Sunday, 6 October 2019

Burl reviews The Children! (1980)





Ha ha and rug rats, it’s Burl, here to review a movie about scary kids! You know, there’s a lot of talk about that Spanish picture from the 1970s, Who Can Kill A Child?, a lot of chatter about how taboo-flaunting it was, and that’s true! But the picture I’m discussing today, The Children, seems to me just as outrageous, though of course it came along a few years later and is not nearly as well made, so I guess that’s why people don’t give it as much credit for its transgressions!
The picture begins with a pair of lazy nuclear plant inspectors shirking their duties and going to hoist a couple of cold ones instead! Soon a yellow cloud of radioactive gas is traveling the countryside, leaving unaffected the adults who travel through it, but when a schoolbus full of kids drives through the fog, they become black-fingernailed zombies with the power to frizzle-fry anyone they touch! Soon they’re wandering the countryside delivering killer hugs to their parents and any other adults unlucky enough to encounter them!
On their trail is Sheriff Billy, played by Gil Rogers of Eddie Macon’s Run, and John, the father of one of the kids! Ha ha, John looks a bit like Jason Miller, and his wife, who is very pregnant in the movie, is played by none other than Gale Garnett! You might be familiar with her from the band Gale Garnett & the Gentle Reign, or maybe from her strange little folk song about a prism, which is how I myself got to know her work! Anyway, I had no idea she acted, and it sure was a surprise to see her in this movie! But it’s a real shame what happens to her family in the picture! Terribly sad, in fact, and I almost had to turn the movie off!
For you see, I’d watched this movie before, but the last time was long before I became a father myself! Needless to say, it has a different impact now, and the scene with the little boy in his bedroom is very hard to watch! But I persevered, knowing it was all a fiction, and that the goopy burn makeup might have been as hard to wash off as it looked to be, but it was still only makeup!
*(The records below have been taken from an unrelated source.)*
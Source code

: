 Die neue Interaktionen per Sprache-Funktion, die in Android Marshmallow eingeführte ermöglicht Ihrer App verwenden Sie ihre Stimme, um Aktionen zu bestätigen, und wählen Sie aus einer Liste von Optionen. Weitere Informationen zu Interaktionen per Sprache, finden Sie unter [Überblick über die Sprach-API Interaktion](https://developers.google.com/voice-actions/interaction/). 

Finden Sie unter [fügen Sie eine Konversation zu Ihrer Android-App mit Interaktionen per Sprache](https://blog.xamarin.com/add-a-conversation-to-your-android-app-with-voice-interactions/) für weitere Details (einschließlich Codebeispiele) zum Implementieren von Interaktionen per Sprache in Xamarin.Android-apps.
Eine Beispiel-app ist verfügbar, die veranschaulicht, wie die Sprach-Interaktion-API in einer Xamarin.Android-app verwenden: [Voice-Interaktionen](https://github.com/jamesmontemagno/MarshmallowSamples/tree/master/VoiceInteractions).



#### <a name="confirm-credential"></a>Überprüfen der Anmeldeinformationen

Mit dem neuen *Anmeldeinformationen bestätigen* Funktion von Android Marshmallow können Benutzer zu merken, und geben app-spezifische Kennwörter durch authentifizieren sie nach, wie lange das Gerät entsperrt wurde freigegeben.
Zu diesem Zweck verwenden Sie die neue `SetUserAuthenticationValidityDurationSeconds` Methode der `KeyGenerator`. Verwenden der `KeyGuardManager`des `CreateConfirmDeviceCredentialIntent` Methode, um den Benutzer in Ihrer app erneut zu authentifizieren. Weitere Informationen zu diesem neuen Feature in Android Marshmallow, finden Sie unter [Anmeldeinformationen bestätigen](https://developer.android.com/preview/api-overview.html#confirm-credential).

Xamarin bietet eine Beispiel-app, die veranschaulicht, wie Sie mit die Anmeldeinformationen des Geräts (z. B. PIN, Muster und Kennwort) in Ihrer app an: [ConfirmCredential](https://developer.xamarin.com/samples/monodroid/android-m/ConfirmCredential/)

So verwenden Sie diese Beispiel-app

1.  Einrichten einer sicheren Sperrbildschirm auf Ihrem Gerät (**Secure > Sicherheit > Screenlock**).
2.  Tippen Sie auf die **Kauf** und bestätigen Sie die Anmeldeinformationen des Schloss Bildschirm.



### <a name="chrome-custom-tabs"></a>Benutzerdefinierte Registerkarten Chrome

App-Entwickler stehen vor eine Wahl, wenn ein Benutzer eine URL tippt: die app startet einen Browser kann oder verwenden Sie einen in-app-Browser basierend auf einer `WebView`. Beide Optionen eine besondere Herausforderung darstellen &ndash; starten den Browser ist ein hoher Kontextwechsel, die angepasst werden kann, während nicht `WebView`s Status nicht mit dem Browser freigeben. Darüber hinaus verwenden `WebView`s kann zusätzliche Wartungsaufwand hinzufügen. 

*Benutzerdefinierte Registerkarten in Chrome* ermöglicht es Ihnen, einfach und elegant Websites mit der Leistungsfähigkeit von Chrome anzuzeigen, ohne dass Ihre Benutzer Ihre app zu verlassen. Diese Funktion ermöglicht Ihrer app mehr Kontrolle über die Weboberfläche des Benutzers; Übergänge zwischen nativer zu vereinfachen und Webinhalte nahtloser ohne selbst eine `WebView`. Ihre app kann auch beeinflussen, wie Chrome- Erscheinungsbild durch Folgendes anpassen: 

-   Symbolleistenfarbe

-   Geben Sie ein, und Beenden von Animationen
When they realize the only way to stop the kids is to chop off their hands, it gets even more gruesome for the kidlets, and by the end we even see one little girl get completely chopped into cordwood, Friday the 13th part V-style! (And speaking of Friday the 13th, the score for this one will sound very familiar if you’ve ever seen one of those Jason Voorhees pictures!)
There are plenty of fry-ups in the movie, enough so that it gets to be a bit repetitive! Two idiot slapheads, one of whom is played by Peter Maloney from The Thing (he’s Bennings, ha ha!) help the sheriff out at one point, but strangely we never see these two particularly deserving specimens get the atomic hug! I guess just because we don’t see it doesn’t mean it didn’t happen, ha ha! And whatever happened to that weirdo in the limousine? And what about Miss Button?
It’s an okay little rural horror picture: goofy, to be sure, but grim as well; crudely done, but spiced with effective moments, like the death of the old shopkeeper lady! It could have used a bit more pep and a little more profundity in its approach, but I’ll give The Children one and a half Superman posters!

2 comments:

  1. I know Gale Garnett as the voice of Francesca, the strangely attractive (for a puppet) character from Mad Monster Party?, therefore I'm not too sure what she looks like. A Google Image search doesn't ring any bells!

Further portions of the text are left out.